Exercise description: Below are the records; copy exactly the stretch from the line containing "- [ ] U , D 이외의 문자를 입력하는 경우" through the line containing "- [x] 최종 게임 결과를 출력하는 기능 #printResult", both ends included, and nothing else.

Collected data
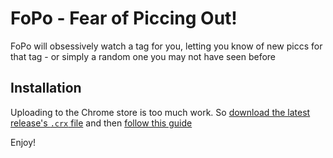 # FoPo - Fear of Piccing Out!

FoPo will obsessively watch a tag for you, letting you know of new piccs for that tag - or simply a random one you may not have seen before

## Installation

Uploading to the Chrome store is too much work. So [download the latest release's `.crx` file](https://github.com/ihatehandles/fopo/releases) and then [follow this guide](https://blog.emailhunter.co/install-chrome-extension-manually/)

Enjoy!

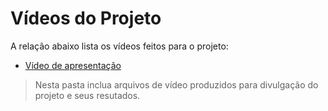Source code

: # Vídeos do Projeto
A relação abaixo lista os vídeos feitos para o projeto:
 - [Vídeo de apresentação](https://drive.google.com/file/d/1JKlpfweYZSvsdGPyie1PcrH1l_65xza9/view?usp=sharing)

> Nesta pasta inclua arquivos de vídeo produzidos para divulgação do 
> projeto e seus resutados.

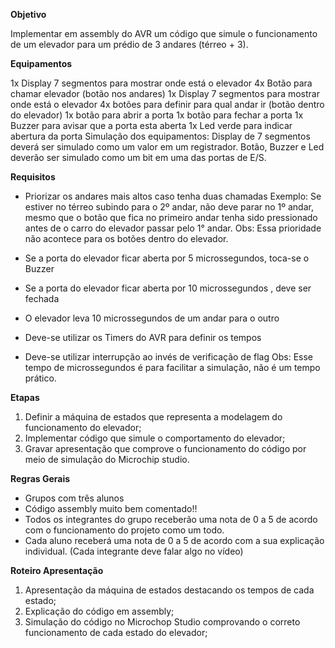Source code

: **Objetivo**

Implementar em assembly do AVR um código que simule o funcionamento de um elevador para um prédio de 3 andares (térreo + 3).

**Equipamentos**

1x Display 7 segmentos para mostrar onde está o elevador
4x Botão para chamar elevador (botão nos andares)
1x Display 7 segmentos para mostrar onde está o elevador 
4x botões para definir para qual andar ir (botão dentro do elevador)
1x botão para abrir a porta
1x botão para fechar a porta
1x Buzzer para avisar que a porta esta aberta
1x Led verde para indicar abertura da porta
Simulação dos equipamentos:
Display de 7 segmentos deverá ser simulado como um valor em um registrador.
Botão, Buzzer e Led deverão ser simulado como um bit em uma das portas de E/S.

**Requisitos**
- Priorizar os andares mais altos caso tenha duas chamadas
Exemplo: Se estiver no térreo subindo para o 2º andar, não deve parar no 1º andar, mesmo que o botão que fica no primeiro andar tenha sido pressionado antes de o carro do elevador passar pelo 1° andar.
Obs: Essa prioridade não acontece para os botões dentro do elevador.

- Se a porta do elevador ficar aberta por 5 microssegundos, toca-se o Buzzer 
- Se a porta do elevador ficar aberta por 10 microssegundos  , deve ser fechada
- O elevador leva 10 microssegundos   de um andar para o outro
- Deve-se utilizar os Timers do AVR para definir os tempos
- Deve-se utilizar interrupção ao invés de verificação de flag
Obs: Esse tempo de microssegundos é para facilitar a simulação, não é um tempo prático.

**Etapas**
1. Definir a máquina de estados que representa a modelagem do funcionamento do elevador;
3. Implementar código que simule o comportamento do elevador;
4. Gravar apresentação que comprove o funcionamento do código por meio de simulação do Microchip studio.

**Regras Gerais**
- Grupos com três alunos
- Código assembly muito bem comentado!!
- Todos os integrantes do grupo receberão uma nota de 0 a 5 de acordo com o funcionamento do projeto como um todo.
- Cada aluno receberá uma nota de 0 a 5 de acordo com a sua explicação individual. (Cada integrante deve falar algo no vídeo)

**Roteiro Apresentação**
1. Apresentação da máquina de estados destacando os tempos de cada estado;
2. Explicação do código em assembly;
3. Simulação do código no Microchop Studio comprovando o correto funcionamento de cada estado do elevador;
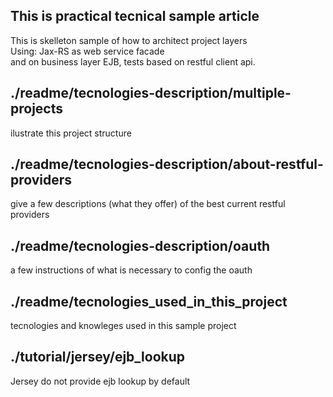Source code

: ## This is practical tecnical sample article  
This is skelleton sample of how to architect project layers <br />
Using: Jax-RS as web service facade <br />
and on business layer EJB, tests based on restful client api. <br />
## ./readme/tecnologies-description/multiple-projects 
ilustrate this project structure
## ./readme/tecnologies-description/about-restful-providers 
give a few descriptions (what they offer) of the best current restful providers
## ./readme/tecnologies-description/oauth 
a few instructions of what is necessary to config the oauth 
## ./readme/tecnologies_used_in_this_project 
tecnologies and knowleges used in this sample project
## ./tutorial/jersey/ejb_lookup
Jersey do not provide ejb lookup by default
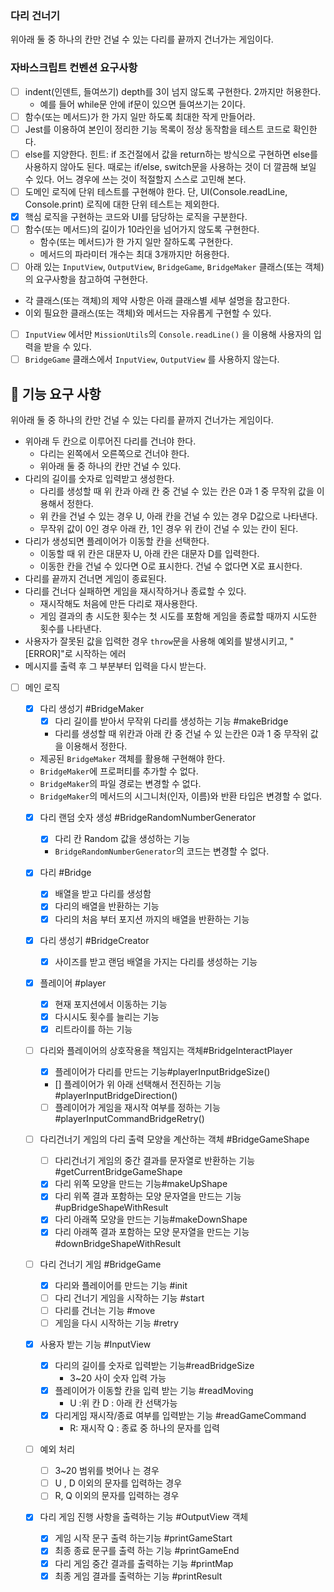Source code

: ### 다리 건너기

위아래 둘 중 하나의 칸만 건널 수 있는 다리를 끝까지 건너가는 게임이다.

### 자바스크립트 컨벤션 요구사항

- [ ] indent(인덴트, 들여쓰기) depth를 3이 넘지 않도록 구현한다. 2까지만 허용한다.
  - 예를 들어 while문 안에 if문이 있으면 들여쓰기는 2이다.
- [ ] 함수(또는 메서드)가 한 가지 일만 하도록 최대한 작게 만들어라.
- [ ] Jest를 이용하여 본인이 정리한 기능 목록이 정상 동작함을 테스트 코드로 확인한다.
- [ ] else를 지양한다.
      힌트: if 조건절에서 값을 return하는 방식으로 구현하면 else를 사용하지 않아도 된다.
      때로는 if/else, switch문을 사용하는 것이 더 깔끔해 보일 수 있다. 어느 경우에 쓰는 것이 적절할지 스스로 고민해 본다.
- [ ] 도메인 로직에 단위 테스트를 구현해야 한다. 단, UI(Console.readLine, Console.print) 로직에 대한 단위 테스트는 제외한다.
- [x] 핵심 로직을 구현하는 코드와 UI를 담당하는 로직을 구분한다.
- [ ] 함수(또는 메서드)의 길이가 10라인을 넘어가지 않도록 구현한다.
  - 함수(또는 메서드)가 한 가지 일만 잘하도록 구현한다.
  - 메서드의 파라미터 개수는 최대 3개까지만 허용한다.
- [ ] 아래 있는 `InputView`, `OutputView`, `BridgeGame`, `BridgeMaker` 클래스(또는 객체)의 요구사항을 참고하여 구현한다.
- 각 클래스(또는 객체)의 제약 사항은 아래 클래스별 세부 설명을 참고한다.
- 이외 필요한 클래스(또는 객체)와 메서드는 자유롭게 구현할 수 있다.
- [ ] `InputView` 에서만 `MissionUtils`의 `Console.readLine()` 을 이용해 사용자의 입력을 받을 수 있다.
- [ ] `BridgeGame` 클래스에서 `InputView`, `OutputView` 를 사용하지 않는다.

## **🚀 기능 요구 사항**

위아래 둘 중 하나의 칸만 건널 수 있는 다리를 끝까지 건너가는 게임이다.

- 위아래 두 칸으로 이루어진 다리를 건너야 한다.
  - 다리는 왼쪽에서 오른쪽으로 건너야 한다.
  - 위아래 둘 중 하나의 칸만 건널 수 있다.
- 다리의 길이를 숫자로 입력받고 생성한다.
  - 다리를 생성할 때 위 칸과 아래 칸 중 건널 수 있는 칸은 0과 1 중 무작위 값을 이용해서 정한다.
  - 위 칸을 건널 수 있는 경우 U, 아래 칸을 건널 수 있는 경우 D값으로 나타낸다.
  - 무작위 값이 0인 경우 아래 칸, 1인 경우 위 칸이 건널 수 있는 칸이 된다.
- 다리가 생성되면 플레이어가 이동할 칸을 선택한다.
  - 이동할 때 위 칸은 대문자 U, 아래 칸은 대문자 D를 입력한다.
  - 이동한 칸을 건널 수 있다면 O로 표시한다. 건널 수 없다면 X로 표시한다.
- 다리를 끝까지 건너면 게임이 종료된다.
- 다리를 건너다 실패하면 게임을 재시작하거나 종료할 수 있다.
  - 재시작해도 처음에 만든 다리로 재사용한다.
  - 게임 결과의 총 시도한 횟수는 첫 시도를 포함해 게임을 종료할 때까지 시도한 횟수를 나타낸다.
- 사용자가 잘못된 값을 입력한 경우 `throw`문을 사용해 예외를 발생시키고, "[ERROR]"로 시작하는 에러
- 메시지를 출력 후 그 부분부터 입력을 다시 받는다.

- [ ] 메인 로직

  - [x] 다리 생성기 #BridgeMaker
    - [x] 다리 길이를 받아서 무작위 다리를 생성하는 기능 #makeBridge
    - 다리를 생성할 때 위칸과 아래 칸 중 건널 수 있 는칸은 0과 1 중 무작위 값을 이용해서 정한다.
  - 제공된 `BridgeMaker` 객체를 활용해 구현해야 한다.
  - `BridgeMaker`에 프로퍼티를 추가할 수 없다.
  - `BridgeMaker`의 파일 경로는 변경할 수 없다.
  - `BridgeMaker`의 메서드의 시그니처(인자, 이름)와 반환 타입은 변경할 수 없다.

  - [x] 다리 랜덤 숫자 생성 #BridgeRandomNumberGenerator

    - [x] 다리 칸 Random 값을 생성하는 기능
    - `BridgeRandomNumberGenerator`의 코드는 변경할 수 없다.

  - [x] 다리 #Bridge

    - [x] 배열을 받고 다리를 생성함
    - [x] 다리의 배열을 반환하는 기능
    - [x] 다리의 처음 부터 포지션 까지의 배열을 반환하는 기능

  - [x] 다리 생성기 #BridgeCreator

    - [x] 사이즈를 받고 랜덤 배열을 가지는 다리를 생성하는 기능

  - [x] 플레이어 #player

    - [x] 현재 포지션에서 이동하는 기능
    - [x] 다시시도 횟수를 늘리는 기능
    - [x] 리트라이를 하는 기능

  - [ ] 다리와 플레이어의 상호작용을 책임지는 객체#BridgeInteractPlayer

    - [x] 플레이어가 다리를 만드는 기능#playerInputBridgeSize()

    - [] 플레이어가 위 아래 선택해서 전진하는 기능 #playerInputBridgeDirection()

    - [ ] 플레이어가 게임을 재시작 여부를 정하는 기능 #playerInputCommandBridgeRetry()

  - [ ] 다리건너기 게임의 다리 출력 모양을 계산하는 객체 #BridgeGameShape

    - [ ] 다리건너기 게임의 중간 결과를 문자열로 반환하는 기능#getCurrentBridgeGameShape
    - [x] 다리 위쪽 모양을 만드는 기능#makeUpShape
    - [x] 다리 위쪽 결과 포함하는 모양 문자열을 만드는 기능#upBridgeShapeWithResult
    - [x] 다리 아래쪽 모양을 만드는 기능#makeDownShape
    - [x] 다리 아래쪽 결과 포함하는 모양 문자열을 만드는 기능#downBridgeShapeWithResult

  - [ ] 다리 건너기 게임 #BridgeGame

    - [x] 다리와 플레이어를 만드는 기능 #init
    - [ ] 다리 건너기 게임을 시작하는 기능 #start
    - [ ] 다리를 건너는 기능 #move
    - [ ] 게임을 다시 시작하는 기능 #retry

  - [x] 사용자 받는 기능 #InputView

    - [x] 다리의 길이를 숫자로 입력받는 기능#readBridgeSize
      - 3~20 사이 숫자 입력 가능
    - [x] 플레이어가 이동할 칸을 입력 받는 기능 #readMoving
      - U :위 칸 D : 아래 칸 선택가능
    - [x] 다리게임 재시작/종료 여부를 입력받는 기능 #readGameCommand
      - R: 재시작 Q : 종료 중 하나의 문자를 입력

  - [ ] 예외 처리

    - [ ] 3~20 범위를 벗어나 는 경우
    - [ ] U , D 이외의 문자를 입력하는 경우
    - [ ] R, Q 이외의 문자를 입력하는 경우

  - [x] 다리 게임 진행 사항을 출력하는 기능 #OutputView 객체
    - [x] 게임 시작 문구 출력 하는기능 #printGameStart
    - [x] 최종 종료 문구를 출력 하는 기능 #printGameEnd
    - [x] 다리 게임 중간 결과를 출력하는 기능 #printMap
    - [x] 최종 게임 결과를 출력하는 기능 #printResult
...
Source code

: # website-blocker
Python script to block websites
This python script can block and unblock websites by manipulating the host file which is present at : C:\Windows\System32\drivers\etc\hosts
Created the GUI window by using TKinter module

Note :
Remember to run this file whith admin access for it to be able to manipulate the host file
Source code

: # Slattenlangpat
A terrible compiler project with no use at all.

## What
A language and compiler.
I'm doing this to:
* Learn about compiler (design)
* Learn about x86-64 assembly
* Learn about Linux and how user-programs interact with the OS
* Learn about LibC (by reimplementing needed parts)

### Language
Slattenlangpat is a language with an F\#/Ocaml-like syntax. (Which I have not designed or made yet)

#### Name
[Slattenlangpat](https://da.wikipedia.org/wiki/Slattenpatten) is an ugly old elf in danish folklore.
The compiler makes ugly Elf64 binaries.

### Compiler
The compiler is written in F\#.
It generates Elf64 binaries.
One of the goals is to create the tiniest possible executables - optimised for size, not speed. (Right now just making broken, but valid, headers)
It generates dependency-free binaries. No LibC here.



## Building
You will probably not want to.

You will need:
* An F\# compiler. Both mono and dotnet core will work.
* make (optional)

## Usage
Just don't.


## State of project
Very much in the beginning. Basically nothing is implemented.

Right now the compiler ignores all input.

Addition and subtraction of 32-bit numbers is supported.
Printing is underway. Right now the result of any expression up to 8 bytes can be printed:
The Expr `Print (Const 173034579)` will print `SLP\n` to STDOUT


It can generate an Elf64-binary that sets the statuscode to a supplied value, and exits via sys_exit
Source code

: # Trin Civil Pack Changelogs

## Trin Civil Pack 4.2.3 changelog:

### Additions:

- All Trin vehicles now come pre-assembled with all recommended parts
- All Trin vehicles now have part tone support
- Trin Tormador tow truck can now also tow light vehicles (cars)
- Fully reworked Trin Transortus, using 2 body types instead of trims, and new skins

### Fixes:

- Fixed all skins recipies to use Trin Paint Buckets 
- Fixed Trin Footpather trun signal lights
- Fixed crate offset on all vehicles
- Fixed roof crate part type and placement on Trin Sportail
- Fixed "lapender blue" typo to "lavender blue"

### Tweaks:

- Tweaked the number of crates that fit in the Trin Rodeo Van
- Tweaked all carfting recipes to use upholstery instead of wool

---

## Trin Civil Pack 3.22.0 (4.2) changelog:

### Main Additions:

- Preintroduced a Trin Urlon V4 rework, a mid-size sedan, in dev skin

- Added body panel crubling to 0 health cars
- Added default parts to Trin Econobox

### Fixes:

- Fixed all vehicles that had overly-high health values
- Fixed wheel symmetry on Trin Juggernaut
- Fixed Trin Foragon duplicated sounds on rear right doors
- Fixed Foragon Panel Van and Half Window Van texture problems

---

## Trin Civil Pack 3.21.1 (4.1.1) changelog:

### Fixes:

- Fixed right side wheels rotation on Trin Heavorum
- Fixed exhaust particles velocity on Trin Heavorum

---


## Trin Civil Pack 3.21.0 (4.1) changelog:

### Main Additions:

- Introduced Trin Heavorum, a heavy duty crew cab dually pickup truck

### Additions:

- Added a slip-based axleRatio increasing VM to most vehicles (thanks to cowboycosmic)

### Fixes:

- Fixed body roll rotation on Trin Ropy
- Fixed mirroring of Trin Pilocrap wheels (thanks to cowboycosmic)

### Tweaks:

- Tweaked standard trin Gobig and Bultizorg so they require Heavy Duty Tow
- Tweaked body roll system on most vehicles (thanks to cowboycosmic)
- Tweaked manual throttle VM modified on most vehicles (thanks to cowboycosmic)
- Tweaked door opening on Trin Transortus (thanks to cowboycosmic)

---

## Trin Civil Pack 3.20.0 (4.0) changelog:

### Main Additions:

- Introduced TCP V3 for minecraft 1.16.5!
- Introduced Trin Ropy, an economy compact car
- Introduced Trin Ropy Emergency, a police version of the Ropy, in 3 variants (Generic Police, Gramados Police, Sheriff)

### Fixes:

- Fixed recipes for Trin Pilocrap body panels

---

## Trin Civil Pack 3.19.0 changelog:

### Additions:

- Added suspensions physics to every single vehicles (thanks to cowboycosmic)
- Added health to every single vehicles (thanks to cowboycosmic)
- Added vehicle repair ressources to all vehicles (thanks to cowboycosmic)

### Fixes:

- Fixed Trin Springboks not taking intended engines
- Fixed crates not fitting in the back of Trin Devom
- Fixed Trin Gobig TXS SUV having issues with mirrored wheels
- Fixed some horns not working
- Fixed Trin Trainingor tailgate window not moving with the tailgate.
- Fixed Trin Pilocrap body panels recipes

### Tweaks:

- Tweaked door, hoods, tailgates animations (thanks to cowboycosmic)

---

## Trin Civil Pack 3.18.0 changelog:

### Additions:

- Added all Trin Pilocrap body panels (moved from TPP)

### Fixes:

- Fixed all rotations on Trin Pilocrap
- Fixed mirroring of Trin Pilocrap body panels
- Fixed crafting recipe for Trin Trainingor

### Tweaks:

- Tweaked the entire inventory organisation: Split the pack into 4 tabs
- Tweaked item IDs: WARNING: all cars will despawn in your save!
* * *
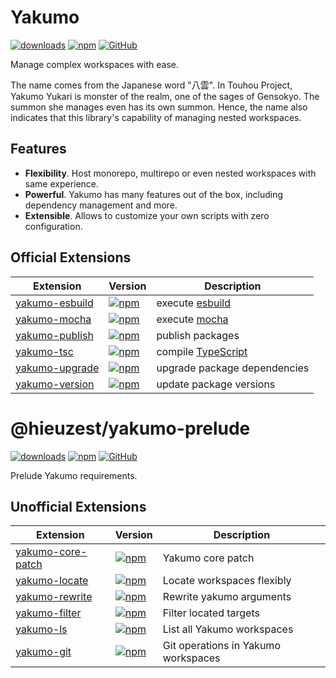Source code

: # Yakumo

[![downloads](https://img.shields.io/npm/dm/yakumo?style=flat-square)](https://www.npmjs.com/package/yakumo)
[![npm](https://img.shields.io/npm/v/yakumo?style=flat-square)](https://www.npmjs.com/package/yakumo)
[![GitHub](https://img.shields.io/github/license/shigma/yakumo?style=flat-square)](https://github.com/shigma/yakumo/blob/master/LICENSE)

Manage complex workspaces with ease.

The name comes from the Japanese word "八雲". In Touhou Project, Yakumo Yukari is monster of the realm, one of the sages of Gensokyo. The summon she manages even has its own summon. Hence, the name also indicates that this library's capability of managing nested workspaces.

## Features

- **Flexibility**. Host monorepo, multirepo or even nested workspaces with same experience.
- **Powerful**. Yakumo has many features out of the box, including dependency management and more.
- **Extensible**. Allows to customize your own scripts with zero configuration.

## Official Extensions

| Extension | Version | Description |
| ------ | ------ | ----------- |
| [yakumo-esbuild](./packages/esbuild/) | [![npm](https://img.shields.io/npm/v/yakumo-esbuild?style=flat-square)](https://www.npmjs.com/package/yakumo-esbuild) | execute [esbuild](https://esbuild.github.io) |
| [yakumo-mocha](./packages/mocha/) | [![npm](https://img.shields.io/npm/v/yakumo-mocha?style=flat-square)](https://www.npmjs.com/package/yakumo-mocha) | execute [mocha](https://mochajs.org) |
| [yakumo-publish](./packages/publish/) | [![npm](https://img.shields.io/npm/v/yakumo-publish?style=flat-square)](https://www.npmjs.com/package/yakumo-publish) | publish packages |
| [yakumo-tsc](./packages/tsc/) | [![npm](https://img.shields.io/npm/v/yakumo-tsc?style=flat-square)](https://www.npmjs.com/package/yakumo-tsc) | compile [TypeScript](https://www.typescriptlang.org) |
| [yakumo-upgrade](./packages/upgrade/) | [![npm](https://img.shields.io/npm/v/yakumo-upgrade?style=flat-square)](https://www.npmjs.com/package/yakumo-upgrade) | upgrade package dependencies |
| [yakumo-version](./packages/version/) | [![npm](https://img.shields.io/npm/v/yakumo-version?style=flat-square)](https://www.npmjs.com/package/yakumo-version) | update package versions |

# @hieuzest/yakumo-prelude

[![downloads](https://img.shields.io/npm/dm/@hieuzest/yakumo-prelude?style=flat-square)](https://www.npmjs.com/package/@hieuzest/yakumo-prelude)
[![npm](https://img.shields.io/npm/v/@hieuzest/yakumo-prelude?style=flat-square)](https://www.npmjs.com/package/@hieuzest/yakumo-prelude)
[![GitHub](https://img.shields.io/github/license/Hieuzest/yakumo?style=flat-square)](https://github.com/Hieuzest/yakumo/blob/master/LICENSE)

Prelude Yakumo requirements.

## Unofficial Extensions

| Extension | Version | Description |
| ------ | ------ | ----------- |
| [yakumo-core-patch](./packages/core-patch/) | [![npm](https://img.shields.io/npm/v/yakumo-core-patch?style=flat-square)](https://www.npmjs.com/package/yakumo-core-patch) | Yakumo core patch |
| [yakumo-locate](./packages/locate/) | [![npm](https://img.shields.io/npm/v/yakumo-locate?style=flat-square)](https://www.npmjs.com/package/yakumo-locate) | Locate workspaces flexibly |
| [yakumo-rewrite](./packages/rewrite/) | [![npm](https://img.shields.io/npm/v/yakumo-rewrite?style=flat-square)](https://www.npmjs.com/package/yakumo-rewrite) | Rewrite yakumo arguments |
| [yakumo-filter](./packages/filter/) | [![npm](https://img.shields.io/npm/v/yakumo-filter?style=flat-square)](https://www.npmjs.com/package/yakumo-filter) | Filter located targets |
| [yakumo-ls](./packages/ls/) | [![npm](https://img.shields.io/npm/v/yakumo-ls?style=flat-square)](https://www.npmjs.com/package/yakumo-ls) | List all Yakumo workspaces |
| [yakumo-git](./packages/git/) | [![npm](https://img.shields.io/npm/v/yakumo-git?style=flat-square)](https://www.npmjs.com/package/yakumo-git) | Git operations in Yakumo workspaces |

Task output:
    - [ ] U , D 이외의 문자를 입력하는 경우
    - [ ] R, Q 이외의 문자를 입력하는 경우

  - [x] 다리 게임 진행 사항을 출력하는 기능 #OutputView 객체
    - [x] 게임 시작 문구 출력 하는기능 #printGameStart
    - [x] 최종 종료 문구를 출력 하는 기능 #printGameEnd
    - [x] 다리 게임 중간 결과를 출력하는 기능 #printMap
    - [x] 최종 게임 결과를 출력하는 기능 #printResult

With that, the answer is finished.